131.
Coup de cloche. Au réveil, ils trouvent une tunique et une cape blanche propres. Le programme est posé sur une chaise.
— Aujourd’hui, c’est encore de l’Histoire, mais encore plus dense qu’hier, et nous terminerons encore plus tard, soupire Lucrèce.
— À ce rythme-là, nous allons être épuisés et il nous sera de plus en plus difficile de trouver du temps pour enquêter.
— Pourtant la clef de la mort du Cyclope se trouve forcément ici.
Ils se douchent, déjeunent puis reviennent dans la même salle que la veille.
La statue de Groucho Marx en sari leur semble encore plus impressionnante. La leçon du deuxième jour porte sur les humoristes modernes, les grands maîtres de la GLH, les inventeurs, les perfectionneurs, les philosophes de l’humour.

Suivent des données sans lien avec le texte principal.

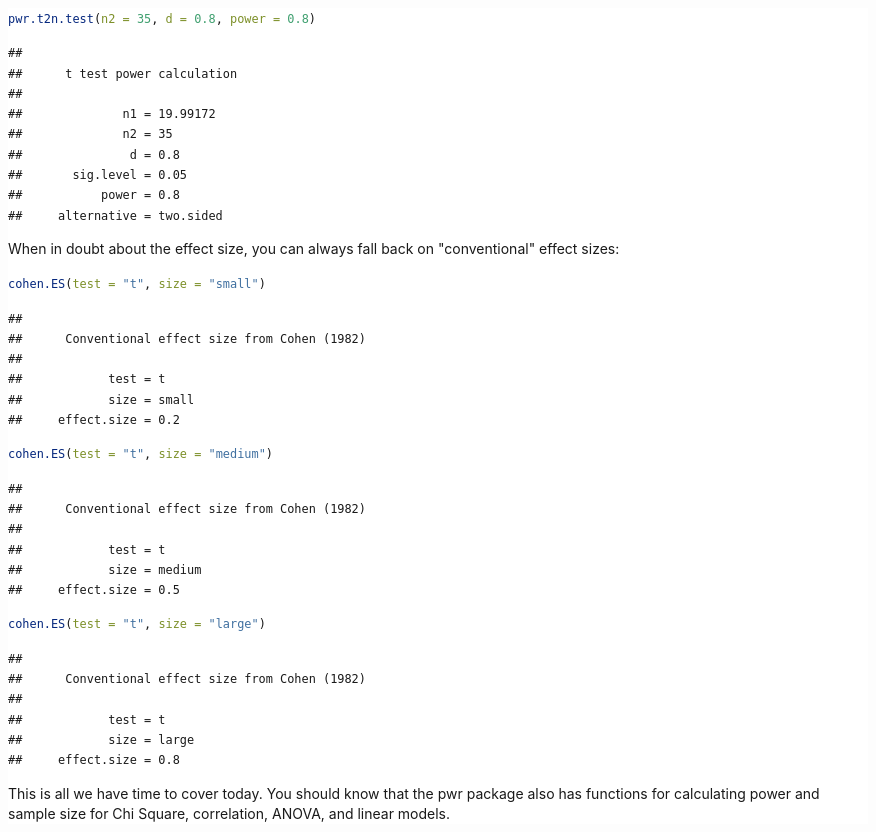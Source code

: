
 ```r
pwr.t2n.test(n2 = 35, d = 0.8, power = 0.8)
```

```
## 
##      t test power calculation 
## 
##              n1 = 19.99172
##              n2 = 35
##               d = 0.8
##       sig.level = 0.05
##           power = 0.8
##     alternative = two.sided
```

When in doubt about the effect size, you can always fall back on "conventional" effect sizes:


```r
cohen.ES(test = "t", size = "small")
```

```
## 
##      Conventional effect size from Cohen (1982) 
## 
##            test = t
##            size = small
##     effect.size = 0.2
```

```r
cohen.ES(test = "t", size = "medium")
```

```
## 
##      Conventional effect size from Cohen (1982) 
## 
##            test = t
##            size = medium
##     effect.size = 0.5
```

```r
cohen.ES(test = "t", size = "large")
```

```
## 
##      Conventional effect size from Cohen (1982) 
## 
##            test = t
##            size = large
##     effect.size = 0.8
```

This is all we have time to cover today. You should know that the pwr package also has functions for calculating power and sample size for Chi Square, correlation, ANOVA, and linear models.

— Où nous étions-nous arrêtés ? Ah oui, à Beaumarchais. Juste pour rappel, nous ne ferons que les morts, afin de ne pas vous révéler les noms des vivants, précise Stéphane Krausz. Aucun frère d’humour ne peut citer un autre frère sans son autorisation.
Il ouvre le grand grimoire et l’on voit apparaître les premières photos des personnages cités.
— Après Beaumarchais, je voudrais tout d’abord évoquer Eugène Labiche (1815-1888). C’est lui qui inventa la fable théâtrale comique moderne. Il travailla même avec Jacques Offenbach pour mettre au point l’opéra-bouffe. Il fut un Grand Maître de la GLH.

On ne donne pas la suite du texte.